Search code examples
hivecompressionfile-formatamazon-athenapresto

How to create an uncompressed text file with Athena


I have some data in Athena and I want to join and create a new table. I can do that with as CTAS operation, and AWS provide a few examples.

I'm create output with the TEXTFILE format, and I don't want any compression.
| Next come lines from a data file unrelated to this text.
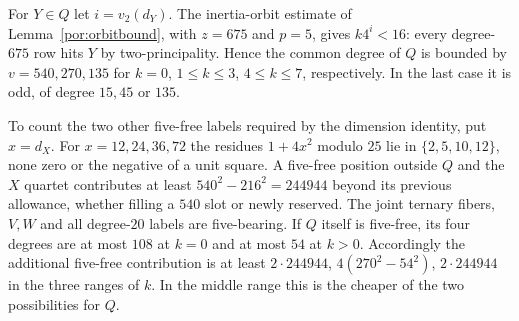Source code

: \documentclass[11pt,a4paper]{article}
\numberwithin{equation}{section}
\theoremstyle{remark}
\begin{document}
For $Y\in Q$ let $i=v_2(d_Y)$. The inertia-orbit estimate of Lemma~\ref{por:orbitbound}, with $z=675$ and $p=5$, gives $k4^i<16$: every degree-$675$ row hits $Y$ by two-principality. Hence the common degree of $Q$ is bounded by $v=540,270,135$ for $k=0$, $1\le k\le3$, $4\le k\le7$, respectively. In the last case it is odd, of degree $15,45$ or $135$.

To count the two other five-free labels required by the dimension identity, put $x=d_X$. For $x=12,24,36,72$ the residues $1+4x^2$ modulo $25$ lie in $\{2,5,10,12\}$, none zero or the negative of a unit square. A five-free position outside $Q$ and the $X$ quartet contributes at least $540^2-216^2=244944$ beyond its previous allowance, whether filling a $540$ slot or newly reserved. The joint ternary fibers, $V,W$ and all degree-$20$ labels are five-bearing. If $Q$ itself is five-free, its four degrees are at most $108$ at $k=0$ and at most $54$ at $k>0$. Accordingly the additional five-free contribution is at least $2\cdot244944$, $4(270^2-54^2)$, $2\cdot244944$ in the three ranges of $k$. In the middle range this is the cheaper of the two possibilities for $Q$.
\end{document}
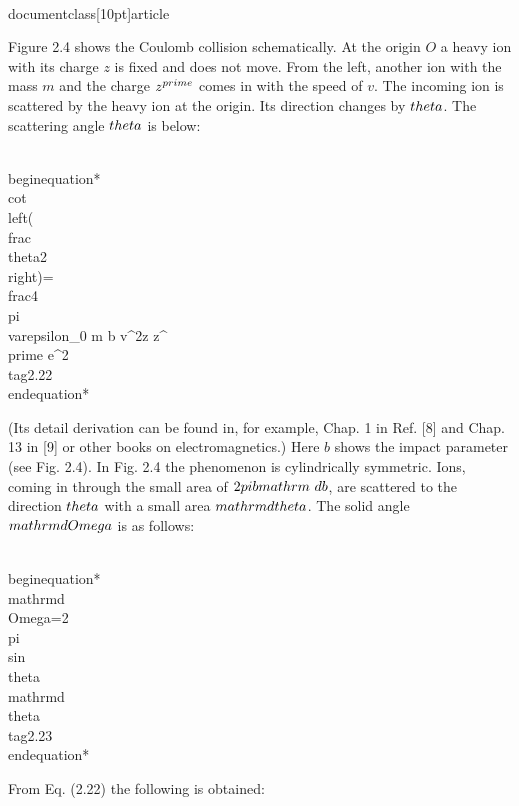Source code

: \\documentclass[10pt]{article}
\begin{document}
Figure 2.4 shows the Coulomb collision schematically. At the origin $O$ a heavy ion with its charge $z$ is fixed and does not move. From the left, another ion with the mass $m$ and the charge $z^{\\prime}$ comes in with the speed of $v$. The incoming ion is scattered by the heavy ion at the origin. Its direction changes by $\\theta$. The scattering angle $\\theta$ is below:


\\begin{equation*}
\\cot \\left(\\frac{\\theta}{2}\\right)=\\frac{4 \\pi \\varepsilon_{0} m b v^{2}}{z z^{\\prime} e^{2}} \\tag{2.22}
\\end{equation*}


(Its detail derivation can be found in, for example, Chap. 1 in Ref. [8] and Chap. 13 in [9] or other books on electromagnetics.) Here $b$ shows the impact parameter (see Fig. 2.4). In Fig. 2.4 the phenomenon is cylindrically symmetric. Ions, coming in through the small area of $2 \\pi b \\mathrm{~d} b$, are scattered to the direction $\\theta$ with a small area $\\mathrm{d} \\theta$. The solid angle $\\mathrm{d} \\Omega$ is as follows:


\\begin{equation*}
\\mathrm{d} \\Omega=2 \\pi \\sin \\theta \\mathrm{d} \\theta \\tag{2.23}
\\end{equation*}


From Eq. (2.22) the following is obtained:
\end{document}
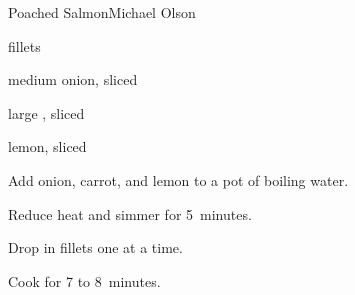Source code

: \begin{recipe}{Poached Salmon}{Michael Olson}{}

\begin{ingredients}
\item {}  fillets
\item medium onion, sliced
\item large , sliced
\item lemon, sliced
\end{ingredients}

\begin{directions}
\item Add onion, carrot, and lemon to a pot of boiling water.
\item Reduce heat and simmer for 5~minutes.
\item Drop in fillets one at a time.
\item Cook for 7 to 8~minutes.
\end{directions}

\end{recipe}
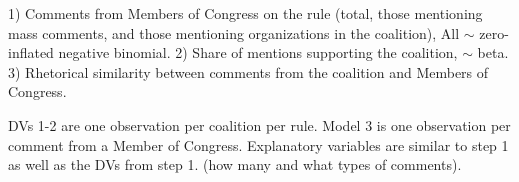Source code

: 1) Comments from Members of Congress on the rule (total, those mentioning mass comments, and those mentioning organizations in the coalition), All  $\sim$ zero-inflated negative binomial. 
2) Share of mentions supporting the coalition,  $\sim$  beta. 
3) Rhetorical similarity between comments from the coalition and Members of Congress. 

DVs 1-2 are one observation per coalition per rule. Model 3 is one observation per comment from a Member of Congress. Explanatory variables are similar to step 1 as well as the DVs from step 1. (how many and what types of comments).%






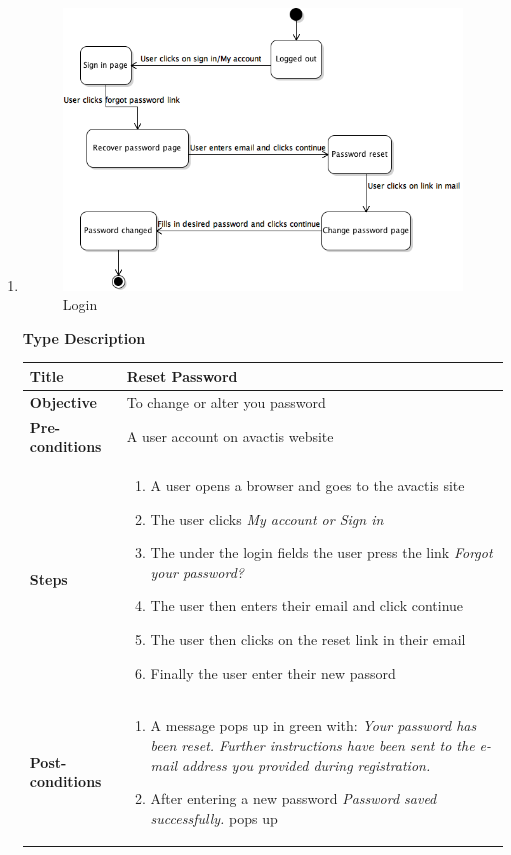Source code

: \documentclass[UKenglish,12pt]{article}
\begin{document}
\begin{enumerate}
\item
\begin{figure}[!h]
\centering
\includegraphics[scale=0.7,keepaspectratio]{Images/ResetPassword.png}
\caption{Login}
\end{figure}
\newpage
\textbf{\hspace{0.3cm}Type\hspace{4.4cm} Description}
\newline \vspace{0.2cm}
\begin{tabular}{| p{5cm} | p{10cm} | }
	\hline
	 \textbf{Title} & Reset Password\\ \hline
	 \textbf{Objective} & To change or alter you password\\ \hline
	 \textbf{Pre-conditions} & A user account on avactis website\\ \hline
	 \textbf{Steps} & \begin{enumerate} \item A user opens a browser and goes to the avactis site \item The user clicks \textit{My account or Sign in} \item The under the login fields the user press the link \textit{Forgot your password?} \item The user then enters their email and click continue \item The user then clicks on the reset link in their email \item Finally the user enter their new passord \end{enumerate} \\ \hline
	 \textbf{Post-conditions} & \begin{enumerate} \item A message pops up in green with: \textit{Your password has been reset. Further instructions have been sent to the e-mail address you provided during registration.} \item After entering a new password \textit{Password saved successfully.} pops up \end{enumerate}\\ \hline

\end{tabular}
\end{enumerate}
\end{document}
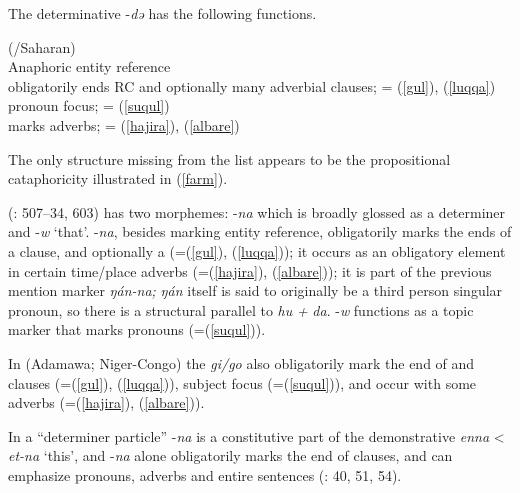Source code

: \documentclass[output=paper]{langsci/langscibook}
\begin{document}
The  determinative -\textit{də} has the following functions.


\ea\label{kanuri}
{}{}{ (/Saharan)}\\

{}{}{Anaphoric entity reference}\\
  \ea
{}{}{obligatorily ends RC and optionally many adverbial clauses}; = (\ref{gul}), (\ref{luqqa})\\
\ex
{}{}{pronoun focus}; = (\ref{suqul})\\
\ex
{}{}{marks adverbs}; = (\ref{hajira}), (\ref{albare})\\
\z
\z

The only  structure missing from the list appears to be the propositional cataphoricity illustrated in (\ref{farm}).

 (\citealt{Frajzyngier2012}: 507–34, 603) has two morphemes: -\textit{na} which is broadly glossed as a determiner and -\textit{w} ‘that’. -\textit{na}, besides marking entity reference, obligatorily marks the ends of a  clause, and optionally a  (=(\ref{gul}), (\ref{luqqa})); it occurs as an obligatory element in certain time/place adverbs (=(\ref{hajira}), (\ref{albare})); it is part of the previous mention marker \textit{ŋán-na;} \textit{ŋán} itself is said to originally be a third person singular pronoun, so there is a structural parallel to \textit{hu} \textit{+} \textit{da}. -\textit{w} functions as a topic marker that marks pronouns (=(\ref{suqul})).

In  (Adamawa; Niger-Congo) the  \textit{gi/go} also obligatorily mark the end of  and  clauses (=(\ref{gul}), (\ref{luqqa})), subject focus (=(\ref{suqul})), and occur with some adverbs (=(\ref{hajira}), (\ref{albare})).

In  a “determiner particle” -\textit{na} is a constitutive part of the demonstrative \textit{enna} < \textit{et-na} ‘this’, and -\textit{na} alone obligatorily marks the end of  clauses, and can emphasize pronouns, adverbs and entire sentences (\citealt{Stevenson1969}: 40, 51, 54).
\end{document}
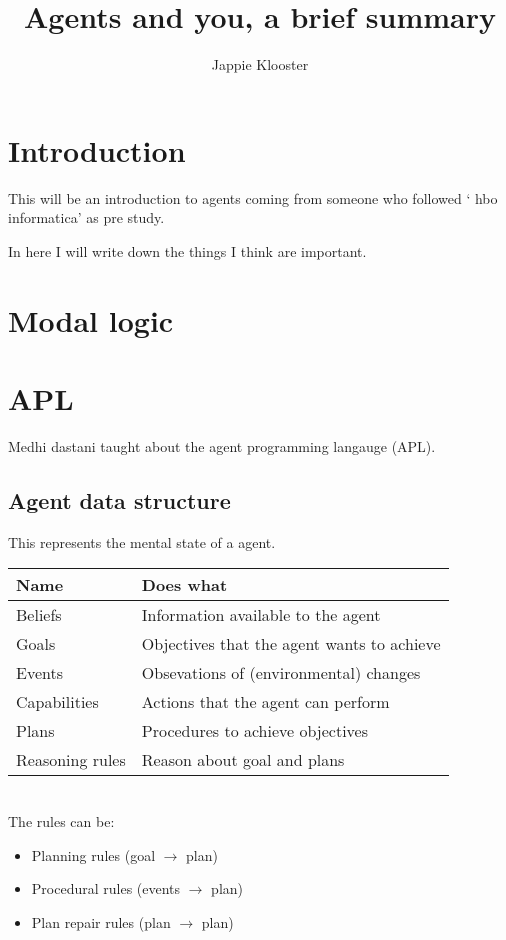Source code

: \documentclass{article}
\begin{document}
\lstset{language=Java}
\author{Jappie Klooster}
\title{Agents and you, a brief summary}
\maketitle

\section{Introduction}
This will be an introduction to agents coming from someone who followed
` hbo informatica' as pre study.

In here I will write down the things I think are important.

\section{Modal logic}


\section{APL}
Medhi dastani taught about the agent programming langauge (APL).
\subsection{Agent data structure}
This represents the mental state of a agent. \\
\begin{tabular}{ll}
	Name & Does what \\ \toprule
	Beliefs & Information available to the agent \\
	Goals & Objectives that the agent wants to achieve \\
	Events & Obsevations of (environmental) changes \\
	Capabilities & Actions that the agent can perform \\
	Plans & Procedures to achieve objectives \\
	Reasoning rules & Reason about goal and plans \\
\end{tabular} \\

\noindent
The rules can be:

\begin{itemize}
	\item Planning rules (goal $\to$ plan)
	\item Procedural rules (events $\to$ plan)
	\item Plan repair rules (plan $\to$ plan)
\end{itemize}
\end{document}
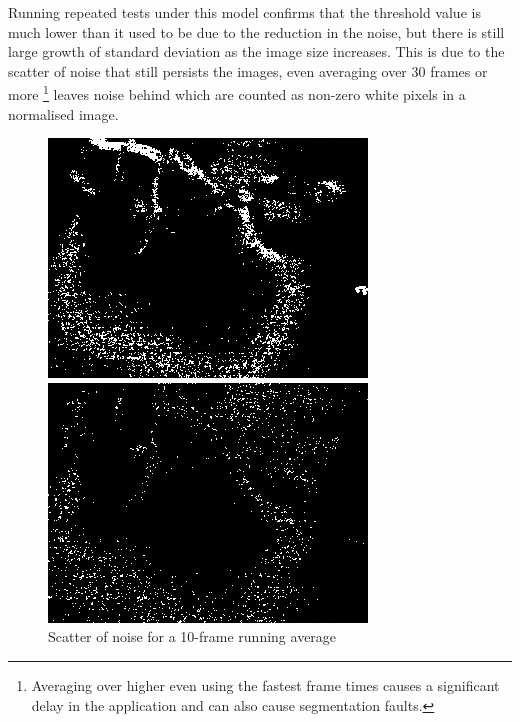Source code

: \documentclass[11pt]{article} %
\begin{document}
{{Running repeated tests under this model confirms that the threshold value is much lower than it used to be due to the reduction in the noise, but there is still large growth of standard deviation as the image size increases. This is due to the scatter of noise that still persists the images, even averaging over 30 frames or more \footnote{Averaging over higher even using the fastest frame times causes a significant delay in the application and can also cause segmentation faults.}
leaves noise behind which are counted as non-zero white pixels in a normalised image.

\begin{figure}[H]
\begin{minipage}{0.4\textwidth}
\centering
\includegraphics[width=\textwidth]{../images/scatter1}\caption{Scatter of noise for a 1-frame running average}\label{img:scatter1}
\end{minipage}
\hspace{30pt}
\begin{minipage}{0.4\textwidth}
\centering
\includegraphics[width=\textwidth]{../images/scatter2}\caption{Scatter of noise for a 10-frame running average}\label{img:scatter2}
\end{minipage}
\end{figure}

}}
\end{document}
In this link

This example also specifies compression as SNAPPY. If omitted, GZIP is used.

Here's an example of my code:

CREATE TABLE "main_extended"
WITH (
    external_location = 's3://attr-dev/data-joiner/test-1/main_extended/',
    format = 'TEXTFILE',
    field_delimiter = ',')
AS
SELECT
    t1.*,
    t2.month
FROM main t1 left outer join period_month t2
ON t1.period = t2.period

How do I specify the compression option, and what value should that option take to 'turn off' compression for TEXTFILE format?


Solution

  • As of today this isn't supported with CTAS syntax - have tried multiple approaches, thoroughly reviewed documentation, and also enquired with AWS support.

    The recommended approach for creating tables that are backed by simple text files is to invoke a simple SELECT statement from Athena and specifying an output location, and then invoking a CREATE EXTERNAL TABLE type query which references that output location. The result is the same but the mechanism is a little different.